STORED DATA section start

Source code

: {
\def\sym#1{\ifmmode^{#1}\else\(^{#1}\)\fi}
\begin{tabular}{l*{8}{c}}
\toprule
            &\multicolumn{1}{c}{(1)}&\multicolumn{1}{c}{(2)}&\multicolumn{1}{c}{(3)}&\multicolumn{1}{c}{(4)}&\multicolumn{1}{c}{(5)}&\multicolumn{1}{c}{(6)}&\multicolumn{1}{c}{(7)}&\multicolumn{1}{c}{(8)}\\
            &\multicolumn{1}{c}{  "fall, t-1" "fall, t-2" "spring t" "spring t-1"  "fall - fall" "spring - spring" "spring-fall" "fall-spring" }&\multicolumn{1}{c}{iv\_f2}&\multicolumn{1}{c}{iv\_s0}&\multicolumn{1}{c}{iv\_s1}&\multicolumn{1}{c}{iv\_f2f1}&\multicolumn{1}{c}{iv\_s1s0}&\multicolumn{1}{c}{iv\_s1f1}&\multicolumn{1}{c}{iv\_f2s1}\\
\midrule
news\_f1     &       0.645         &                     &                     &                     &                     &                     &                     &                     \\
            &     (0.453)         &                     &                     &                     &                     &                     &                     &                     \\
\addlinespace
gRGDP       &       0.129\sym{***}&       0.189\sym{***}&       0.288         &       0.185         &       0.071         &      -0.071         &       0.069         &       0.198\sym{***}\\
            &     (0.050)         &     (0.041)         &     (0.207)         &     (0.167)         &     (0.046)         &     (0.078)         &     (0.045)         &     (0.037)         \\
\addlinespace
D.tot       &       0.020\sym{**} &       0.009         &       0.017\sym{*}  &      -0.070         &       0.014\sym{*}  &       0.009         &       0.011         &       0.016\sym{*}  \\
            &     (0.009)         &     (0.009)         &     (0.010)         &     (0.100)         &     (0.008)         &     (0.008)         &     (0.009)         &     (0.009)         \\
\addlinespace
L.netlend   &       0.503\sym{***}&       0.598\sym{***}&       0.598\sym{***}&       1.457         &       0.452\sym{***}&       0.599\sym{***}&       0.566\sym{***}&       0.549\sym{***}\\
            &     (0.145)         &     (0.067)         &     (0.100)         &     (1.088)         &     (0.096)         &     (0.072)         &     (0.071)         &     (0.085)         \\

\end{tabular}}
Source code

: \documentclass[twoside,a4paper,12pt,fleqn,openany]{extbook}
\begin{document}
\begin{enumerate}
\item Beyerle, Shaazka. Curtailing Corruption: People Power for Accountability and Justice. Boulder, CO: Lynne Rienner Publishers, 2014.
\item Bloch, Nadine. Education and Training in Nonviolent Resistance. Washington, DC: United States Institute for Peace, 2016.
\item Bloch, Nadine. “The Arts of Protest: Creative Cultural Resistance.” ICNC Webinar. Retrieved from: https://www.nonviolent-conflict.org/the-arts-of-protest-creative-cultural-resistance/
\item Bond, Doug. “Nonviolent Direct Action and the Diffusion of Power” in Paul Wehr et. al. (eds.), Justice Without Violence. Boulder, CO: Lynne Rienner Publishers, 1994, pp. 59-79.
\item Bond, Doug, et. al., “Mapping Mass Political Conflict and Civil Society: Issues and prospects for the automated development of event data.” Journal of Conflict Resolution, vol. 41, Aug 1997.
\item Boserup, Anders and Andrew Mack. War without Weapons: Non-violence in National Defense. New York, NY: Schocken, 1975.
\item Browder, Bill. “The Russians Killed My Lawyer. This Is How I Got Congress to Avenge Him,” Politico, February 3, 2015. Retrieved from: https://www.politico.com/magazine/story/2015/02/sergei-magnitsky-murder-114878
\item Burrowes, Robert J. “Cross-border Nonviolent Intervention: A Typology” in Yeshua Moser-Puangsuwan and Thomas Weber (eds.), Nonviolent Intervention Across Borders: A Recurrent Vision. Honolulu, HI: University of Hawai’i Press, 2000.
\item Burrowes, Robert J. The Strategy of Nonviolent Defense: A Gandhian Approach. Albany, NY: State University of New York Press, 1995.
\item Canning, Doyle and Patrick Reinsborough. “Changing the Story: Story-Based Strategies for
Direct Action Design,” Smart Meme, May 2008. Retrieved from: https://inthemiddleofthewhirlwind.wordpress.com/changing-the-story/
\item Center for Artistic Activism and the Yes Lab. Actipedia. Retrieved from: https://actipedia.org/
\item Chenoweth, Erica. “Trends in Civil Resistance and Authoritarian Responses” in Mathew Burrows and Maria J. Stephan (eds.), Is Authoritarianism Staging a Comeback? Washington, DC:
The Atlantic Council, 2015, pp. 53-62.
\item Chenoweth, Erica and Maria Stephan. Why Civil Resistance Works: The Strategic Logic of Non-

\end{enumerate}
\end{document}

STORED DATA section end

## [YOUR TASK]
Could you retype exactly the lines above from the one containing "Retrieved from: https://actipedia.org/" through the last line of the records, both included, and nothing else?

## [REPLY]
\item Center for Artistic Activism and the Yes Lab. Actipedia. Retrieved from: https://actipedia.org/
\item Chenoweth, Erica. “Trends in Civil Resistance and Authoritarian Responses” in Mathew Burrows and Maria J. Stephan (eds.), Is Authoritarianism Staging a Comeback? Washington, DC:
The Atlantic Council, 2015, pp. 53-62.
\item Chenoweth, Erica and Maria Stephan. Why Civil Resistance Works: The Strategic Logic of Non-

\end{enumerate}
\end{document}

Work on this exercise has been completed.